Buckle in kiddies. Buy your candy and snacks. Remember to use the bathroom. This is a lengthy read. There will not be any bathrooms for the next 100 miles. There will not be a TL:DR.
Also, readers, if you’re going to blindly post that all QTE’s are bad: Shut up. Right now. Leave. Do not bother posting.
Now, on to business…
Why did you bother adding QTEs to H4?
You use them two times: To open an elevator, climb up the shaft and kill an Elite and then to shove a grenade into an incapacitated Didact for a near killing blow. If you added them to other parts of the game, then you failed at their implementation because they were so unmemorable.
Don’t worry though. Pretty much nobody has gotten QTE’s right and on the Suck-O-Meter, “Minimal, Under The Radar, No Making Waves, No Boat Rocking” QTEs are a far, far, far cry from the horror that was Capcom and RE4. But you could have done more, you should have done more. And not just more QTE’s but better quality QTEs. Meaningful QTEs. Purposeful QTEs.
First let me identify the problem.
What is a video game?
“It’s an interactive-” I hear you saying, interrupting you with a statement that it was a rhetorical question. Video games are an interactive medium.

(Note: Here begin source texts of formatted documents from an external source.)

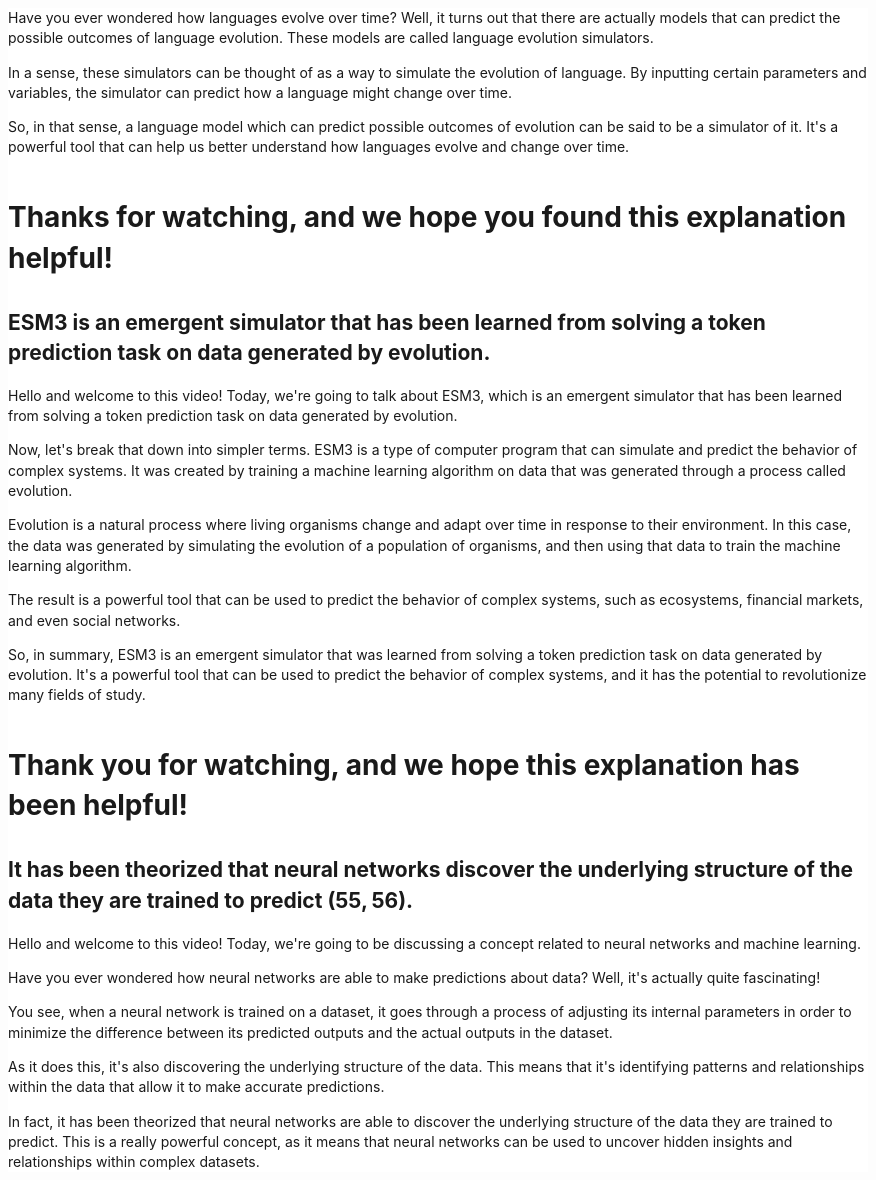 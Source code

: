 Have you ever wondered how languages evolve over time? Well, it turns out that there are actually models that can predict the possible outcomes of language evolution. These models are called language evolution simulators.

In a sense, these simulators can be thought of as a way to simulate the evolution of language. By inputting certain parameters and variables, the simulator can predict how a language might change over time.

So, in that sense, a language model which can predict possible outcomes of evolution can be said to be a simulator of it. It's a powerful tool that can help us better understand how languages evolve and change over time.

Thanks for watching, and we hope you found this explanation helpful!
==============================
ESM3 is an emergent simulator that has been learned from solving a token prediction task on data generated by evolution.
------------------------------
 Hello and welcome to this video! Today, we're going to talk about ESM3, which is an emergent simulator that has been learned from solving a token prediction task on data generated by evolution.

Now, let's break that down into simpler terms. ESM3 is a type of computer program that can simulate and predict the behavior of complex systems. It was created by training a machine learning algorithm on data that was generated through a process called evolution.

Evolution is a natural process where living organisms change and adapt over time in response to their environment. In this case, the data was generated by simulating the evolution of a population of organisms, and then using that data to train the machine learning algorithm.

The result is a powerful tool that can be used to predict the behavior of complex systems, such as ecosystems, financial markets, and even social networks.

So, in summary, ESM3 is an emergent simulator that was learned from solving a token prediction task on data generated by evolution. It's a powerful tool that can be used to predict the behavior of complex systems, and it has the potential to revolutionize many fields of study.

Thank you for watching, and we hope this explanation has been helpful!
==============================
It has been theorized that neural networks discover the underlying structure of the data they are trained to predict $(55,56)$.
------------------------------
 Hello and welcome to this video! Today, we're going to be discussing a concept related to neural networks and machine learning.

Have you ever wondered how neural networks are able to make predictions about data? Well, it's actually quite fascinating!

You see, when a neural network is trained on a dataset, it goes through a process of adjusting its internal parameters in order to minimize the difference between its predicted outputs and the actual outputs in the dataset.

As it does this, it's also discovering the underlying structure of the data. This means that it's identifying patterns and relationships within the data that allow it to make accurate predictions.

In fact, it has been theorized that neural networks are able to discover the underlying structure of the data they are trained to predict. This is a really powerful concept, as it means that neural networks can be used to uncover hidden insights and relationships within complex datasets.
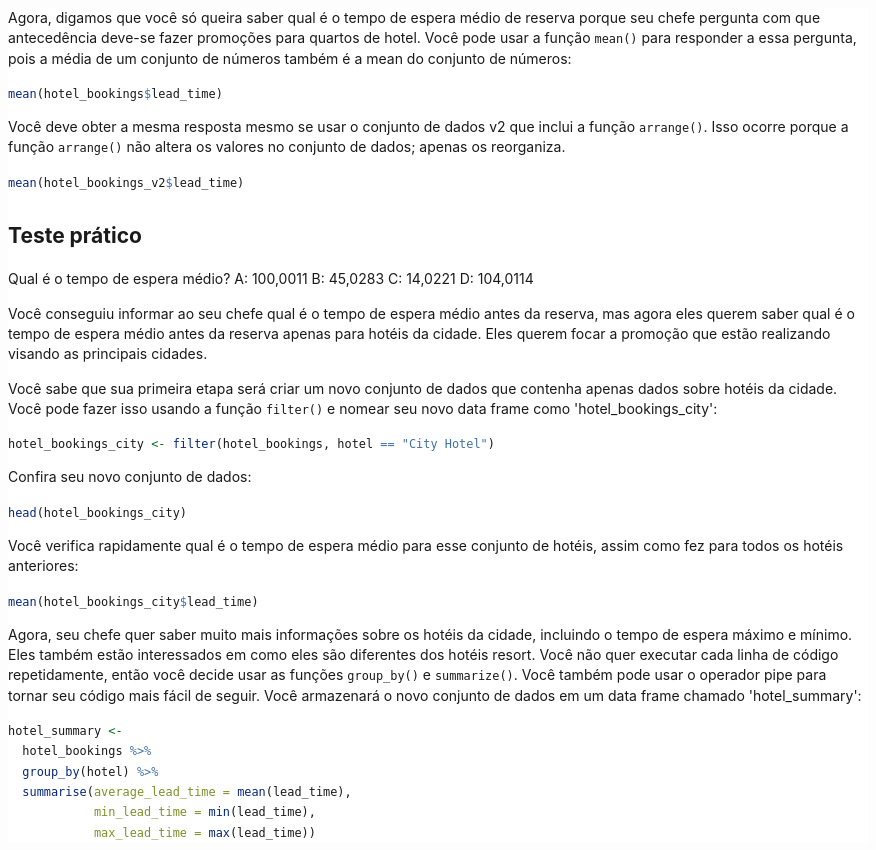 Agora, digamos que você só queira saber qual é o tempo de espera médio de reserva porque seu chefe pergunta com que antecedência deve-se fazer promoções para quartos de hotel. Você pode usar a função `mean()` para responder a essa pergunta, pois a média de um conjunto de números também é a mean do conjunto de números:

```R
mean(hotel_bookings$lead_time)
```

Você deve obter a mesma resposta mesmo se usar o conjunto de dados v2 que inclui a função `arrange()`. Isso ocorre porque a função `arrange()` não altera os valores no conjunto de dados; apenas os reorganiza.

```R
mean(hotel_bookings_v2$lead_time)
```

## Teste prático

Qual é o tempo de espera médio? A: 100,0011 B: 45,0283 C: 14,0221 D: 104,0114

Você conseguiu informar ao seu chefe qual é o tempo de espera médio antes da reserva, mas agora eles querem saber qual é o tempo de espera médio antes da reserva apenas para hotéis da cidade. Eles querem focar a promoção que estão realizando visando as principais cidades.

Você sabe que sua primeira etapa será criar um novo conjunto de dados que contenha apenas dados sobre hotéis da cidade. Você pode fazer isso usando a função `filter()` e nomear seu novo data frame como 'hotel_bookings_city':

```R
hotel_bookings_city <- filter(hotel_bookings, hotel == "City Hotel")
```

Confira seu novo conjunto de dados:

```R
head(hotel_bookings_city)
```

Você verifica rapidamente qual é o tempo de espera médio para esse conjunto de hotéis, assim como fez para todos os hotéis anteriores:

```R
mean(hotel_bookings_city$lead_time)
```

Agora, seu chefe quer saber muito mais informações sobre os hotéis da cidade, incluindo o tempo de espera máximo e mínimo. Eles também estão interessados em como eles são diferentes dos hotéis resort. Você não quer executar cada linha de código repetidamente, então você decide usar as funções `group_by()` e `summarize()`. Você também pode usar o operador pipe para tornar seu código mais fácil de seguir. Você armazenará o novo conjunto de dados em um data frame chamado 'hotel_summary':

```R
hotel_summary <- 
  hotel_bookings %>%
  group_by(hotel) %>%
  summarise(average_lead_time = mean(lead_time),
            min_lead_time = min(lead_time),
            max_lead_time = max(lead_time))
```
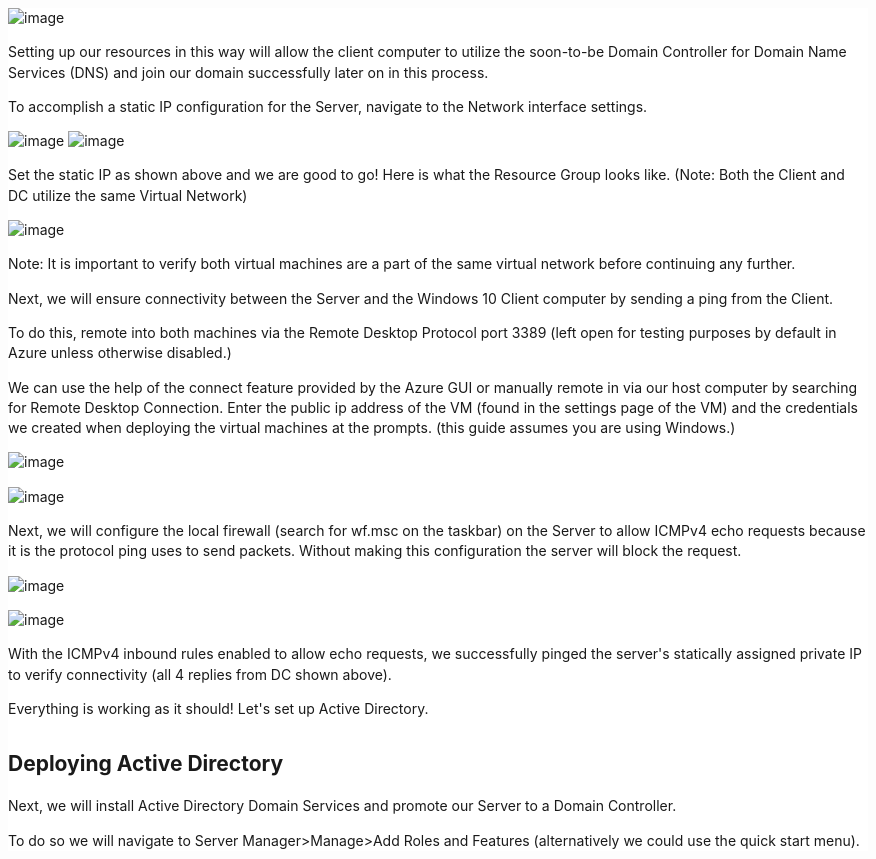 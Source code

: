 ![image](https://github.com/user-attachments/assets/c211a6ab-d4ef-4905-a67b-83b725cb63b6)

Setting up our resources in this way will allow the client computer to utilize the soon-to-be Domain Controller for Domain Name Services (DNS) and join our domain successfully later on in this process.
 
To accomplish a static IP configuration for the Server, navigate to the Network interface settings.

![image](https://github.com/user-attachments/assets/ffd0cd25-e86d-42c6-9353-2652e3f819a9)
![image](https://github.com/user-attachments/assets/b98a8d18-baaf-4f92-977b-2d3e475d6da4)

Set the static IP as shown above and we are good to go! Here is what the Resource Group looks like. (Note: Both the Client and DC utilize the same Virtual Network)

![image](https://github.com/user-attachments/assets/900c0345-e379-42b8-bd43-0709a497f991)

Note: It is important to verify both virtual machines are a part of the same virtual network before continuing any further.

Next, we will ensure connectivity between the Server and the Windows 10 Client computer by sending a ping from the Client. 

To do this, remote into both machines via the Remote Desktop Protocol port 3389 (left open for testing purposes by default in Azure unless otherwise disabled.)

We can use the help of the connect feature provided by the Azure GUI or manually remote in via our host computer by searching for Remote Desktop Connection. Enter the public ip address of the VM (found in the settings page of the VM) and the credentials we created when deploying the virtual machines at the prompts. (this guide assumes you are using Windows.)

![image](https://github.com/user-attachments/assets/d6f3ab81-528d-47e6-b847-3f7a644c0c70)


![image](https://github.com/user-attachments/assets/75041719-f264-442f-a42b-b47ba799b04f)

Next, we will configure the local firewall (search for wf.msc on the taskbar) on the Server to allow ICMPv4 echo requests because it is the protocol ping uses to send packets. Without making this configuration the server will block the request.

![image](https://github.com/user-attachments/assets/66558849-e24a-4d4f-8bca-f3bacf496078)

![image](https://github.com/user-attachments/assets/3910db5e-898a-4450-93ba-ff51a0f8efa4)

With the ICMPv4 inbound rules enabled to allow echo requests, we successfully pinged the server's statically assigned private IP to verify connectivity (all 4 replies from DC shown above).

Everything is working as it should! Let's set up Active Directory.



<h2>Deploying Active Directory</h2>

Next, we will install Active Directory Domain Services and promote our Server to a Domain Controller.

To do so we will navigate to Server Manager>Manage>Add Roles and Features (alternatively we could use the quick start menu).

So why, in a medium that is entirely interactive, do we stop interacting with the medium to just simply watch and listen? Why in a medium where the player must create his own story do we remove that control from the player just to simply show a short movie clip to tell a story? Originally it was epeen flexing. ‘Look at all my processing power! RAWR!’ and all that. Now a days? Tradition. Checking off little tick marks on the laundry list of features.
How about this for an idea: Instead of watching a cutscene, how about I play a cutscene.
I’m going to give a plug and shout out right now to a game that already launched and flew under everyone’s radar: Asura’s Wrath. It is a game that simply must be played. I’m giving this game a plug and a shout out not only because it’s a -Yoink- crazy insane Japanese title that has you dueling a man on the moon that ends with the you and the Earth being impaled by said man’s Earth lengthed sword, but because they pushed the boundaries on QTEs.
A significant part of this game is just nothing but QTEs. But here’s the kicker: You don’t have to press this QTEs. You certainly want to though, if you want a good score for the game. But from a storyline perspective, there’s no need. The other kicker: The QTEs that you perform have a rhyme and reason to them. When Asura swings his arms out wide before delivering an epic punch, you move both the LStick and the RStick out wide to simulate the action on screen.
Now, this is the point where I marry what I just said together with what I said earlier and pitch this idea to you.
You create a game that has cutscenes that are loaded with QTEs. Utterly loaded. But you don’t have to press any buttons during these cutscenes. And if you don’t, the only ‘punishment’ you get is the absence of interacting with the video game and a corresponding reaction on screen for your action. You get the normal cutscene while if you follow one of the several simultaneous QTE prompts, you get a slightly different story being told.
What this accomplishes is that it allows us to “play” cutscenes, tailoring them though the details to the type of player we are and restoring the interactivity to the entirety of the game. This is what should have happened with H4’s QTEs. I’m sad it didn’t. I’m hoping you deliver in H5.